2か月たったころ、医師を驚かせる。「折れてた骨が、正常な位置でつきはじめている。中学生ぐらいの速さで骨折が回復している」と。

ここに、三浦雄一郎流の「攻める健康法」がある。

立ち止まることなく前へ前へ、その原動力とは

「いつも2キログラムや5キログラムという重いものを背負ってあちこち歩く、しょっちゅう山や丘を歩くといった日々のトレーニングのおかけが、70歳代になっても骨密度は20歳代レベルだった」

そして、このあとリハビリを経て、車いす、松葉づえを使い、2年間で回復して、80代でエベレスト登頂を達成してしまった。

―――そんな鉄人の話を聞き入るシニアたちは、三浦雄一郎さんのユーモアとその超人ぶりに大笑いしながら拍手。

トークの最後に教えてくれた「三浦雄一郎を支える原動力」は、シンプルだ。
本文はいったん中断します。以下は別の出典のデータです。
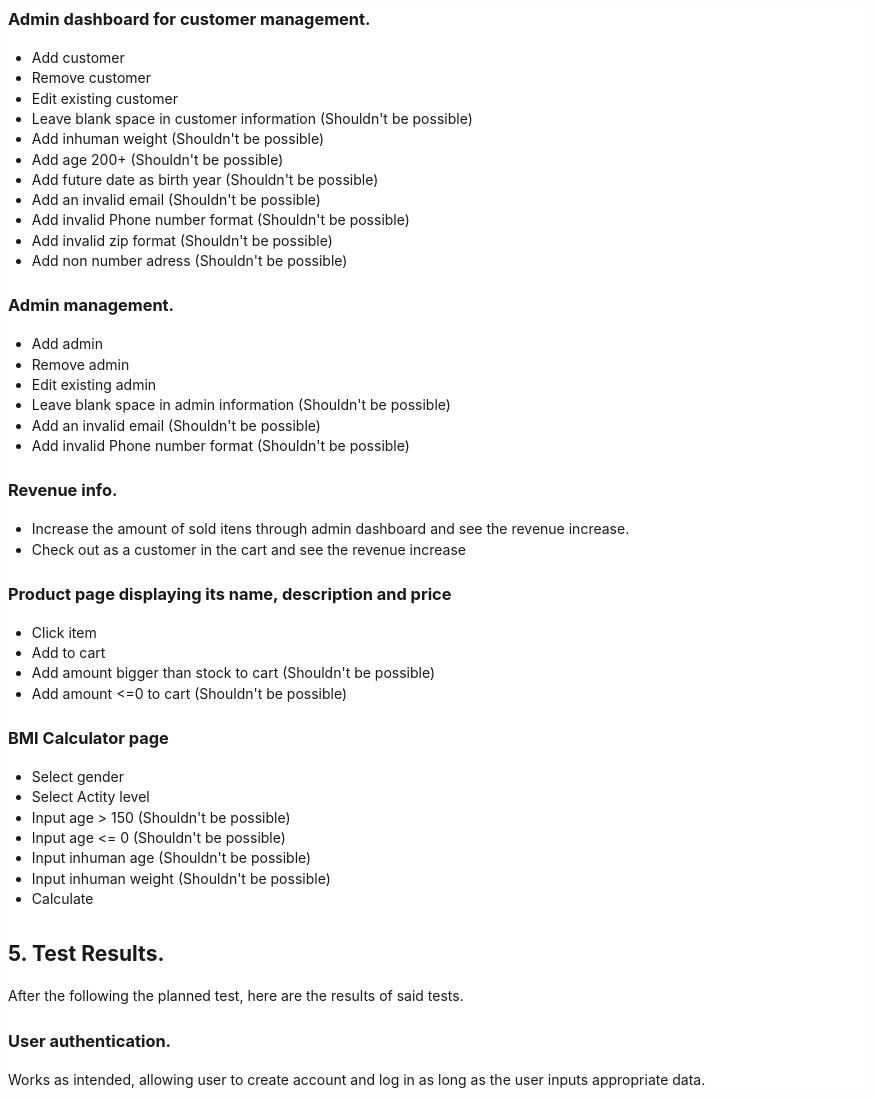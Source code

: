 ### Admin dashboard for customer management.

- Add customer
- Remove customer
- Edit existing customer
- Leave blank space in customer information (Shouldn't be possible)
- Add inhuman weight (Shouldn't be possible)
- Add age 200+ (Shouldn't be possible)
- Add future date as birth year (Shouldn't be possible)
- Add an invalid email (Shouldn't be possible)
- Add invalid Phone number format (Shouldn't be possible)
- Add invalid zip format (Shouldn't be possible)
- Add non number adress (Shouldn't be possible)

### Admin management.

- Add admin
- Remove admin
- Edit existing admin
- Leave blank space in admin information (Shouldn't be possible)
- Add an invalid email (Shouldn't be possible)
- Add invalid Phone number format (Shouldn't be possible)

### Revenue info.

- Increase the amount of sold itens through admin dashboard and see the revenue increase.
- Check out as a customer in the cart and see the revenue increase

### Product page displaying its name, description and price

- Click item
- Add to cart
- Add amount bigger than stock to cart (Shouldn't be possible)
- Add amount <=0 to cart (Shouldn't be possible)

### BMI Calculator page

- Select gender
- Select Actity level
- Input age > 150 (Shouldn't be possible)
- Input age <= 0 (Shouldn't be possible)
- Input inhuman age (Shouldn't be possible)
- Input inhuman weight (Shouldn't be possible)
- Calculate

## 5. Test Results.
After the following the planned test, here are the results of said tests.

### User authentication.

Works as intended, allowing user to create account and log in as long as the user inputs appropriate data. 
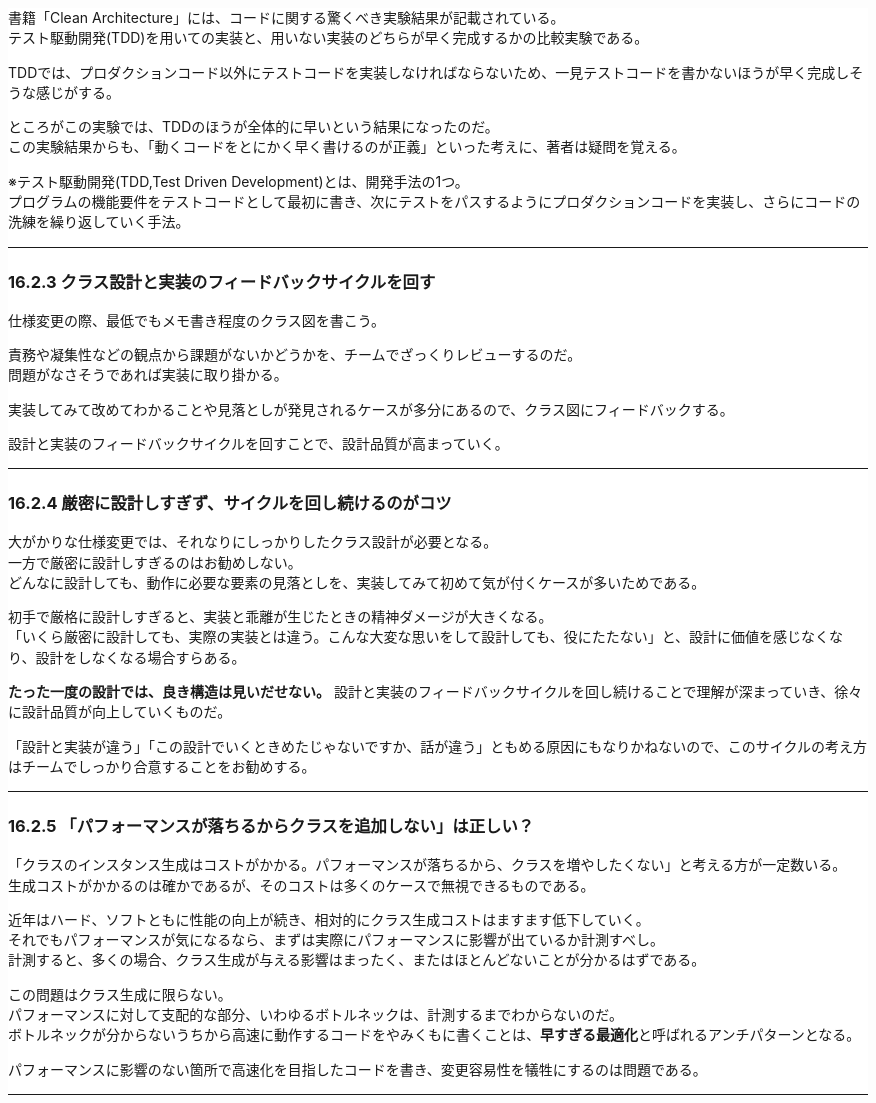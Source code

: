 書籍「Clean Architecture」には、コードに関する驚くべき実験結果が記載されている。  
テスト駆動開発(TDD)を用いての実装と、用いない実装のどちらが早く完成するかの比較実験である。  

TDDでは、プロダクションコード以外にテストコードを実装しなければならないため、一見テストコードを書かないほうが早く完成しそうな感じがする。  

ところがこの実験では、TDDのほうが全体的に早いという結果になったのだ。  
この実験結果からも、「動くコードをとにかく早く書けるのが正義」といった考えに、著者は疑問を覚える。  

※テスト駆動開発(TDD,Test Driven Development)とは、開発手法の1つ。  
プログラムの機能要件をテストコードとして最初に書き、次にテストをパスするようにプロダクションコードを実装し、さらにコードの洗練を繰り返していく手法。  

---

### 16.2.3 クラス設計と実装のフィードバックサイクルを回す

仕様変更の際、最低でもメモ書き程度のクラス図を書こう。  

責務や凝集性などの観点から課題がないかどうかを、チームでざっくりレビューするのだ。  
問題がなさそうであれば実装に取り掛かる。  

実装してみて改めてわかることや見落としが発見されるケースが多分にあるので、クラス図にフィードバックする。  

設計と実装のフィードバックサイクルを回すことで、設計品質が高まっていく。  

---

### 16.2.4 厳密に設計しすぎず、サイクルを回し続けるのがコツ

大がかりな仕様変更では、それなりにしっかりしたクラス設計が必要となる。  
一方で厳密に設計しすぎるのはお勧めしない。  
どんなに設計しても、動作に必要な要素の見落としを、実装してみて初めて気が付くケースが多いためである。  

初手で厳格に設計しすぎると、実装と乖離が生じたときの精神ダメージが大きくなる。  
「いくら厳密に設計しても、実際の実装とは違う。こんな大変な思いをして設計しても、役にたたない」と、設計に価値を感じなくなり、設計をしなくなる場合すらある。  

**たった一度の設計では、良き構造は見いだせない。**
設計と実装のフィードバックサイクルを回し続けることで理解が深まっていき、徐々に設計品質が向上していくものだ。  

「設計と実装が違う」「この設計でいくときめたじゃないですか、話が違う」ともめる原因にもなりかねないので、このサイクルの考え方はチームでしっかり合意することをお勧めする。  

---

### 16.2.5 「パフォーマンスが落ちるからクラスを追加しない」は正しい？

「クラスのインスタンス生成はコストがかかる。パフォーマンスが落ちるから、クラスを増やしたくない」と考える方が一定数いる。  
生成コストがかかるのは確かであるが、そのコストは多くのケースで無視できるものである。  

近年はハード、ソフトともに性能の向上が続き、相対的にクラス生成コストはますます低下していく。  
それでもパフォーマンスが気になるなら、まずは実際にパフォーマンスに影響が出ているか計測すべし。  
計測すると、多くの場合、クラス生成が与える影響はまったく、またはほとんどないことが分かるはずである。  

この問題はクラス生成に限らない。  
パフォーマンスに対して支配的な部分、いわゆるボトルネックは、計測するまでわからないのだ。  
ボトルネックが分からないうちから高速に動作するコードをやみくもに書くことは、**早すぎる最適化**と呼ばれるアンチパターンとなる。  

パフォーマンスに影響のない箇所で高速化を目指したコードを書き、変更容易性を犠牲にするのは問題である。  

---
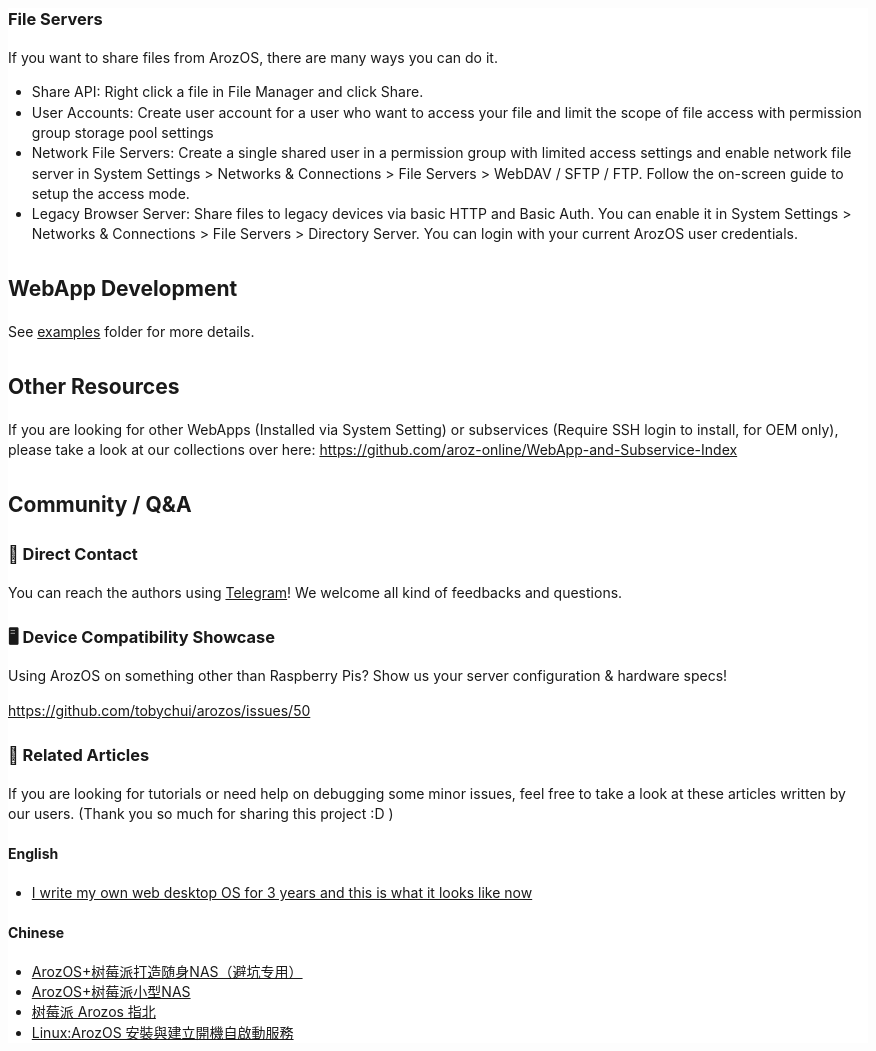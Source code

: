 ### File Servers

If you want to share files from ArozOS, there are many ways you can do it. 

- Share API: Right click a file in File Manager and click Share. 
- User Accounts: Create user account for a user who want to access your file and limit the scope of file access with permission group storage pool settings
- Network File Servers: Create a single shared user in a permission group with limited access settings and enable network file server in System Settings > Networks & Connections > File Servers > WebDAV / SFTP / FTP. Follow the on-screen guide to setup the access mode.
- Legacy Browser Server: Share files to legacy devices via basic HTTP and Basic Auth. You can enable it in System Settings > Networks & Connections > File Servers > Directory Server. You can login with your current ArozOS user credentials.

## WebApp Development

See [examples](examples/) folder for more details.

## Other Resources

If you are looking for other WebApps (Installed via System Setting) or subservices (Require SSH login to install, for OEM only), please take a look at our collections over here:
https://github.com/aroz-online/WebApp-and-Subservice-Index

## Community / Q&A

### 💬 Direct Contact

You can reach the authors using [Telegram](https://t.me/ArOZBeta)! We welcome all kind of feedbacks and questions.

### 🖥️ Device Compatibility Showcase

Using ArozOS on something other than Raspberry Pis? Show us your server configuration & hardware specs!

https://github.com/tobychui/arozos/issues/50

### 📝 Related Articles

If you are looking for tutorials or need help on debugging some minor issues, feel free to take a look at these articles written by our users. (Thank you so much for sharing this project :D )

#### English

- [I write my own web desktop OS for 3 years and this is what it looks like now ](https://dev.to/tobychui/i-write-my-own-web-desktop-os-for-3-years-and-this-is-what-it-looks-like-now-2903)

#### Chinese

- [ArozOS+树莓派打造随身NAS（避坑专用）](https://blog.csdn.net/m0_37728676/article/details/113876815)
- [ArozOS+树莓派小型NAS](http://www.huajia.online/2021/10/23/ArozOS-%E6%A0%91%E8%8E%93%E6%B4%BE%E5%B0%8F%E5%9E%8BNAS/)
- [树莓派 Arozos 指北](https://blog.pi-dal.com/%E9%80%82%E7%94%A8%E4%BA%8E%E6%A0%91%E8%8E%93%E6%B4%BE%E7%9A%84%E9%80%9A%E7%94%A8Web%E6%A1%8C%E9%9D%A2%E6%93%8D%E4%BD%9C%E7%B3%BB%E7%BB%9F)
- [Linux:ArozOS 安裝與建立開機自啟動服務](https://pvecli.xuan2host.com/linux-arozos-install-service/)

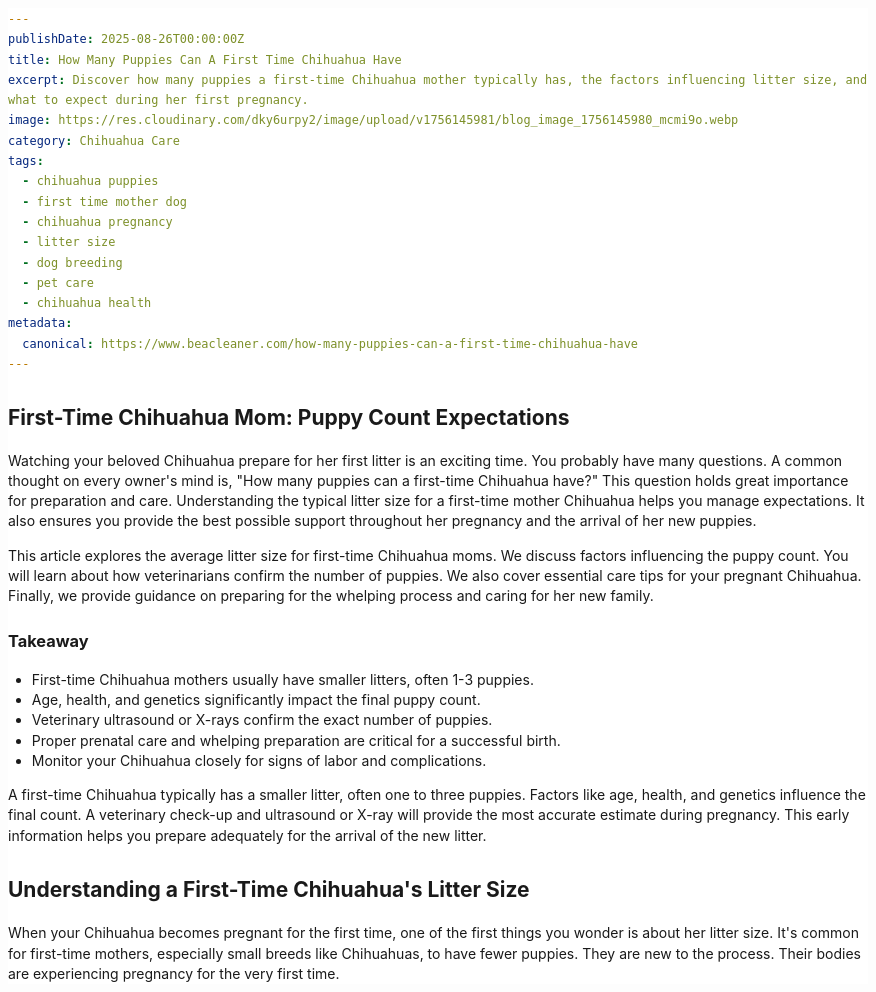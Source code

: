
 ```yaml
---
publishDate: 2025-08-26T00:00:00Z
title: How Many Puppies Can A First Time Chihuahua Have
excerpt: Discover how many puppies a first-time Chihuahua mother typically has, the factors influencing litter size, and what to expect during her first pregnancy.
image: https://res.cloudinary.com/dky6urpy2/image/upload/v1756145981/blog_image_1756145980_mcmi9o.webp
category: Chihuahua Care
tags:
  - chihuahua puppies
  - first time mother dog
  - chihuahua pregnancy
  - litter size
  - dog breeding
  - pet care
  - chihuahua health
metadata:
  canonical: https://www.beacleaner.com/how-many-puppies-can-a-first-time-chihuahua-have
---
```


## First-Time Chihuahua Mom: Puppy Count Expectations

Watching your beloved Chihuahua prepare for her first litter is an exciting time. You probably have many questions. A common thought on every owner's mind is, "How many puppies can a first-time Chihuahua have?" This question holds great importance for preparation and care. Understanding the typical litter size for a first-time mother Chihuahua helps you manage expectations. It also ensures you provide the best possible support throughout her pregnancy and the arrival of her new puppies.

This article explores the average litter size for first-time Chihuahua moms. We discuss factors influencing the puppy count. You will learn about how veterinarians confirm the number of puppies. We also cover essential care tips for your pregnant Chihuahua. Finally, we provide guidance on preparing for the whelping process and caring for her new family.

### Takeaway

*   First-time Chihuahua mothers usually have smaller litters, often 1-3 puppies.
*   Age, health, and genetics significantly impact the final puppy count.
*   Veterinary ultrasound or X-rays confirm the exact number of puppies.
*   Proper prenatal care and whelping preparation are critical for a successful birth.
*   Monitor your Chihuahua closely for signs of labor and complications.

A first-time Chihuahua typically has a smaller litter, often one to three puppies. Factors like age, health, and genetics influence the final count. A veterinary check-up and ultrasound or X-ray will provide the most accurate estimate during pregnancy. This early information helps you prepare adequately for the arrival of the new litter.

## Understanding a First-Time Chihuahua's Litter Size

When your Chihuahua becomes pregnant for the first time, one of the first things you wonder is about her litter size. It's common for first-time mothers, especially small breeds like Chihuahuas, to have fewer puppies. They are new to the process. Their bodies are experiencing pregnancy for the very first time.
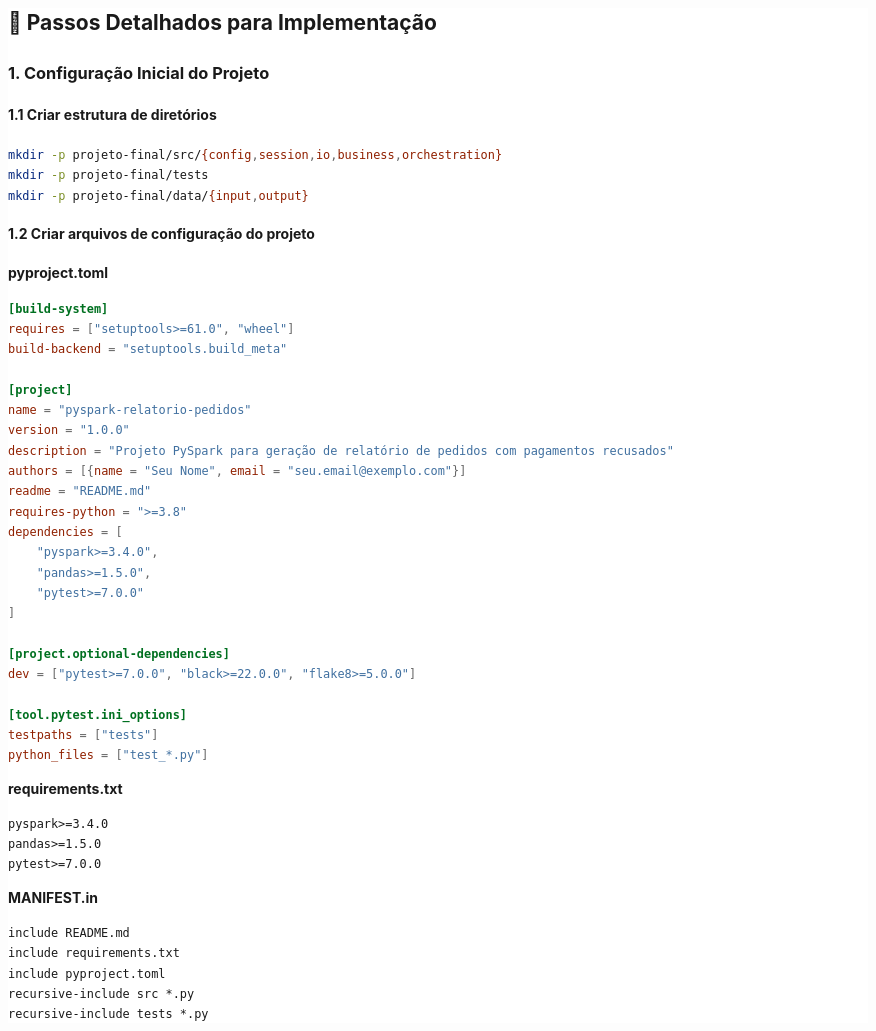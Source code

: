 ## 📝 Passos Detalhados para Implementação

### 1. Configuração Inicial do Projeto

#### 1.1 Criar estrutura de diretórios
```bash
mkdir -p projeto-final/src/{config,session,io,business,orchestration}
mkdir -p projeto-final/tests
mkdir -p projeto-final/data/{input,output}
```

#### 1.2 Criar arquivos de configuração do projeto

**pyproject.toml**
```toml
[build-system]
requires = ["setuptools>=61.0", "wheel"]
build-backend = "setuptools.build_meta"

[project]
name = "pyspark-relatorio-pedidos"
version = "1.0.0"
description = "Projeto PySpark para geração de relatório de pedidos com pagamentos recusados"
authors = [{name = "Seu Nome", email = "seu.email@exemplo.com"}]
readme = "README.md"
requires-python = ">=3.8"
dependencies = [
    "pyspark>=3.4.0",
    "pandas>=1.5.0",
    "pytest>=7.0.0"
]

[project.optional-dependencies]
dev = ["pytest>=7.0.0", "black>=22.0.0", "flake8>=5.0.0"]

[tool.pytest.ini_options]
testpaths = ["tests"]
python_files = ["test_*.py"]
```

**requirements.txt**
```
pyspark>=3.4.0
pandas>=1.5.0
pytest>=7.0.0
```

**MANIFEST.in**
```
include README.md
include requirements.txt
include pyproject.toml
recursive-include src *.py
recursive-include tests *.py
```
ブレてなかった。

それは、「目標をもつこと」「年齢に関係なく挑戦すること」。

この“両脚”が、鉄人の高齢メタボ体質を支え続け、前へすすむチカラを生み出している―――。
 
 
 
◆ ◆ ◆

朝日新聞社は、アクティブ世代の自分らしい生き方を応援する文化祭「朝日新聞ReライフFESTIVAL 2019」を3月1日、東京のロイヤルパークホテルで開催。

この日は、関根勤&麻里の親子トークショーをはじめ、歌手・加藤登紀子のトーク&ライブ、落語家・五街道雲助師匠の落語、プロスキーヤーで冒険家の三浦雄一郎プロの講演などが行われた。